Thinking About Performance

mdwrigh2 · on April 29, 2015

> Well, good luck, because Android devices have touchscreen latency of 100+ ms.

For what it's worth, this statistic is a little outdated, a little wrong, and not necessarily the one you care about.

A little outdated: It was done in 2013, and in the past couple years the touch panels on most flagship Android devices have gotten significantly better. Even the linked article was comparing Apple's latest device to older flagship models. The Nexus 5, released a week after Touchmarks published their numbers, consistently has about 70ms of latency, for example. The M8 reportedly[1] gets around 50ms of latency, which is pretty astounding.

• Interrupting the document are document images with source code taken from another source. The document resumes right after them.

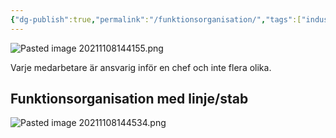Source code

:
 ```yaml
---
{"dg-publish":true,"permalink":"/funktionsorganisation/","tags":["industriellekonomi"]}
---
```


![Pasted image 20211108144155.png](/img/user/images/Pasted%20image%2020211108144155.png)

Varje medarbetare är ansvarig inför en chef och inte flera olika. 

## Funktionsorganisation med linje/stab
![Pasted image 20211108144534.png](/img/user/images/Pasted%20image%2020211108144534.png)

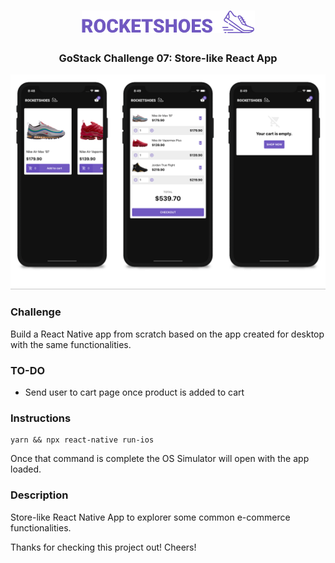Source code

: <h1 align="center">
  <img alt="Rocketshoes" src="src/assets/logo-purple.png" width="277px" />
</h1>

<h3 align="center">
  GoStack Challenge 07: Store-like React App
</h3>

<div align="center">
  <img alt="Rocketshoes" src="src/assets/app.png" width="882px" />
</div>

### Challenge

Build a React Native app from scratch based on the app created for desktop with the same functionalities.

### TO-DO
- Send user to cart page once product is added to cart

### Instructions ###
```
yarn && npx react-native run-ios
```
Once that command is complete the OS Simulator will open with the app loaded.

### Description ###
Store-like React Native App to explorer some common e-commerce functionalities.

Thanks for checking this project out! Cheers!

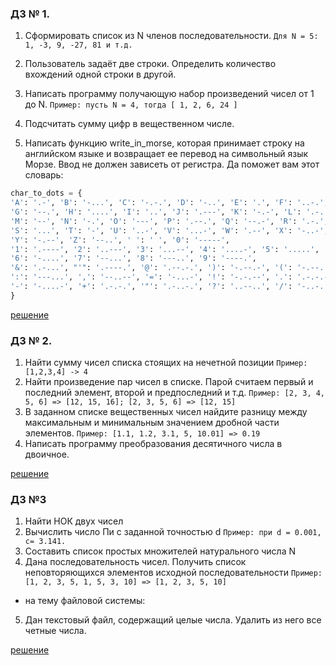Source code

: ### ДЗ № 1.
1. Сформировать список из  N членов последовательности.
```Для N = 5: 1, -3, 9, -27, 81 и т.д.```

2. Пользователь задаёт две строки. Определить количество вхождений одной строки в другой.

3. Написать программу получающую набор произведений чисел от 1 до N.
```Пример: пусть N = 4, тогда [ 1, 2, 6, 24 ]```

4. Подсчитать сумму цифр в вещественном числе.

5. Написать функцию write_in_morse, которая принимает строку на английском языке и возвращает ее перевод на символьный язык Морзе. Ввод не должен зависеть от регистра. Да поможет вам этот словарь:
```python
char_to_dots = {
'A': '.-', 'B': '-...', 'C': '-.-.', 'D': '-..', 'E': '.', 'F': '..-.',
'G': '--.', 'H': '....', 'I': '..', 'J': '.---', 'K': '-.-', 'L': '.-..',
'M': '--', 'N': '-.', 'O': '---', 'P': '.--.', 'Q': '--.-', 'R': '.-.',
'S': '...', 'T': '-', 'U': '..-', 'V': '...-', 'W': '.--', 'X': '-..-',
'Y': '-.--', 'Z': '--..', ' ': ' ', '0': '-----',
'1': '.----', '2': '..---', '3': '...--', '4': '....-', '5': '.....',
'6': '-....', '7': '--...', '8': '---..', '9': '----.',
'&': '.-...', "'": '.----.', '@': '.--.-.', ')': '-.--.-', '(': '-.--.',
':': '---...', ',': '--..--', '=': '-...-', '!': '-.-.--', '.': '.-.-.-',
'-': '-....-', '+': '.-.-.', '"': '.-..-.', '?': '..--..', '/': '-..-.'
}
```

[решение](https://github.com/BigBadMuttuH/GB-python-homewok/blob/main/hw001.py)

### ДЗ № 2.
1. Найти сумму чисел списка стоящих на нечетной позиции
```Пример:[1,2,3,4] -> 4```
2. Найти произведение пар чисел в списке. Парой считаем первый и последний элемент, второй и предпоследний и т.д. 
```Пример: [2, 3, 4, 5, 6] => [12, 15, 16]; [2, 3, 5, 6] => [12, 15]```
3. В заданном списке вещественных чисел найдите разницу между максимальным и минимальным значением дробной части элементов. 
```Пример: [1.1, 1.2, 3.1, 5, 10.01] => 0.19```
4. Написать программу преобразования десятичного числа в двоичное.

[решение](https://github.com/BigBadMuttuH/GB-python-homewok/blob/main/hw002.py)

### ДЗ №3
1. Найти НОК двух чисел
2. Вычислить число Пи c заданной точностью d ```Пример: при d = 0.001,  c= 3.141.```
3. Составить список простых множителей натурального числа N
4. Дана последовательность чисел. Получить список неповторяющихся элементов исходной последовательности
```Пример: [1, 2, 3, 5, 1, 5, 3, 10] => [1, 2, 3, 5, 10]```

- на тему файловой системы:
5.  Дан текстовый файл, содержащий целые числа. Удалить из него все четные числа. 

[решение](https://github.com/BigBadMuttuH/GB-python-homewok/blob/main/hw003.py)
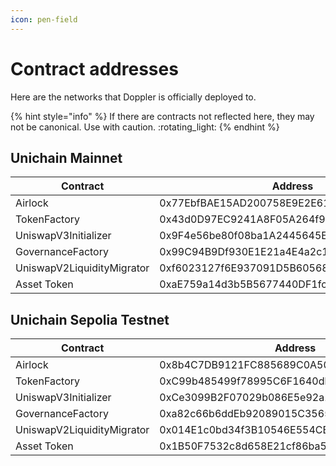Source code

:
 ```yaml
---
icon: pen-field
---
```


# Contract addresses

Here are the networks that Doppler is officially deployed to.

{% hint style="info" %}
If there are contracts not reflected here, they may not be canonical. Use with caution. :rotating\_light:
{% endhint %}

## Unichain Mainnet

<table><thead><tr><th width="280">Contract</th><th>Address</th></tr></thead><tbody><tr><td>Airlock</td><td>0x77EbfBAE15AD200758E9E2E61597c0B07d731254</td></tr><tr><td>TokenFactory</td><td>0x43d0D97EC9241A8F05A264f94B82A1d2E600f2B3</td></tr><tr><td>UniswapV3Initializer</td><td>0x9F4e56be80f08ba1A2445645EFa6d231E27b43ec</td></tr><tr><td>GovernanceFactory  </td><td>0x99C94B9Df930E1E21a4E4a2c105dBff21bF5c5aE</td></tr><tr><td>UniswapV2LiquidityMigrator </td><td>0xf6023127f6E937091D5B605680056A6D27524bad</td></tr><tr><td>Asset Token</td><td>0xaE759a14d3b5B5677440DF1fcb6E0D30A2454Fe7</td></tr></tbody></table>

## Unichain Sepolia Testnet

<table><thead><tr><th width="280">Contract</th><th>Address</th></tr></thead><tbody><tr><td>Airlock</td><td>0x8b4C7DB9121FC885689C0A50D5a1429F15AEc2a0</td></tr><tr><td>TokenFactory</td><td>0xC99b485499f78995C6F1640dbB1413c57f8BA684</td></tr><tr><td>UniswapV3Initializer</td><td>0xCe3099B2F07029b086E5e92a1573C5f5A3071783</td></tr><tr><td>GovernanceFactory  </td><td>0xa82c66b6ddEb92089015C3565E05B5c9750b2d4B</td></tr><tr><td>UniswapV2LiquidityMigrator </td><td>0x014E1c0bd34f3B10546E554CB33B3293fECDD056</td></tr><tr><td>Asset Token</td><td>0x1B50F7532c8d658E21cf86ba5875F1D6461FB1C0</td></tr></tbody></table>
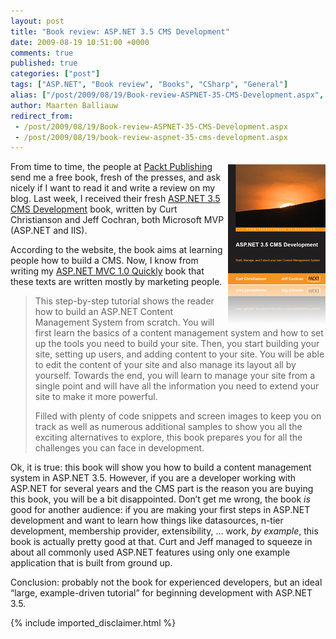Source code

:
```yaml
---
layout: post
title: "Book review: ASP.NET 3.5 CMS Development"
date: 2009-08-19 10:51:00 +0000
comments: true
published: true
categories: ["post"]
tags: ["ASP.NET", "Book review", "Books", "CSharp", "General"]
alias: ["/post/2009/08/19/Book-review-ASPNET-35-CMS-Development.aspx", "/post/2009/08/19/book-review-aspnet-35-cms-development.aspx"]
author: Maarten Balliauw
redirect_from:
 - /post/2009/08/19/Book-review-ASPNET-35-CMS-Development.aspx
 - /post/2009/08/19/book-review-aspnet-35-cms-development.aspx
---
```

<p><a href="http://www.amazon.com/gp/product/1847193617?ie=UTF8&amp;tag=maabalblo-20&amp;linkCode=as2&amp;camp=1789&amp;creative=9325&amp;creativeASIN=1847193617" target="_blank"><img style="border-bottom: 0px; border-left: 0px; margin: 5px 0px 5px 5px; display: inline; border-top: 0px; border-right: 0px" title="ASP.NET 3.5 CMS Development" src="/images/image_6.png" border="0" alt="ASP.NET 3.5 CMS Development" width="156" height="256" align="right" /></a> From time to time, the people at <a href="http://www.packtpub.com" target="_blank">Packt Publishing</a> send me a free book, fresh of the presses, and ask nicely if I want to read it and write a review on my blog. Last week, I received their fresh <a href="http://www.packtpub.com/asp-net-3-5-cms-development/book" target="_blank">ASP.NET 3.5 CMS Development</a> book, written by Curt Christianson and Jeff Cochran, both Microsoft MVP (ASP.NET and IIS).</p>
<p>According to the website, the book aims at learning people how to build a CMS. Now, I know from writing my <a href="http://www.amazon.com/dp/184719754X?tag=maabalblo-20&amp;camp=14573&amp;creative=327641&amp;linkCode=as1&amp;creativeASIN=184719754X&amp;adid=1X4WGF0SE0JW94CGFYP0&amp;" target="_blank">ASP.NET MVC 1.0 Quickly</a> book that these texts are written mostly by marketing people.</p>


<blockquote>
<p>This step-by-step tutorial shows the reader how to build an ASP.NET Content Management System from scratch. You will first learn the basics of a content management system and how to set up the tools you need to build your site. Then, you start building your site, setting up users, and adding content to your site. You will be able to edit the content of your site and also manage its layout all by yourself. Towards the end, you will learn to manage your site from a single point and will have all the information you need to extend your site to make it more powerful.</p>
<p>Filled with plenty of code snippets and screen images to keep you on track as well as numerous additional samples to show you all the exciting alternatives to explore, this book prepares you for all the challenges you can face in development.&nbsp;</p>


</blockquote>


<p>Ok, it is true: this book will show you how to build a content management system in ASP.NET 3.5. However, if you are a developer working with ASP.NET for several years and the CMS part is the reason you are buying this book, you will be a bit disappointed. Don&rsquo;t get me wrong, the book <em>is</em> good for another audience: if you are making your first steps in ASP.NET development and want to learn how things like datasources, n-tier development, membership provider, extensibility, &hellip; work, <em>by example</em>, this book is actually pretty good at that. Curt and Jeff managed to squeeze in about all commonly used ASP.NET features using only one example application that is built from ground up.</p>
<p>Conclusion: probably not the book for experienced developers, but an ideal &ldquo;large, example-driven tutorial&rdquo; for beginning development with ASP.NET 3.5.</p>

{% include imported_disclaimer.html %}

A little wrong: There were multiple issues with the Touchmarks benchmark. They reportedly "discovered an optimization in our iOS test app that was not present in our Android or Windows Phone test apps", they had known race conditions that could introduce additional delay on Android that were never fixed, etc.

Not necessarily the one you care about: That statistic measure physical touch down to visible response, but you only actually care about the time until the application receives the event because that's the point you actually can kick off the network activity. Considering the display latency side of it is ~48ms, that's a fairly significant difference.

[1]: http://www.phonearena.com/news/Funky-metrics-HTC-One-M8-has-...

chadaustin · on April 29, 2015

Thanks! I searched for more recent numbers, but couldn't find them. Much appreciated.

I'll edit the article when I get a chance.

mdwrigh2 · on April 29, 2015

Thanks for caring to fix it!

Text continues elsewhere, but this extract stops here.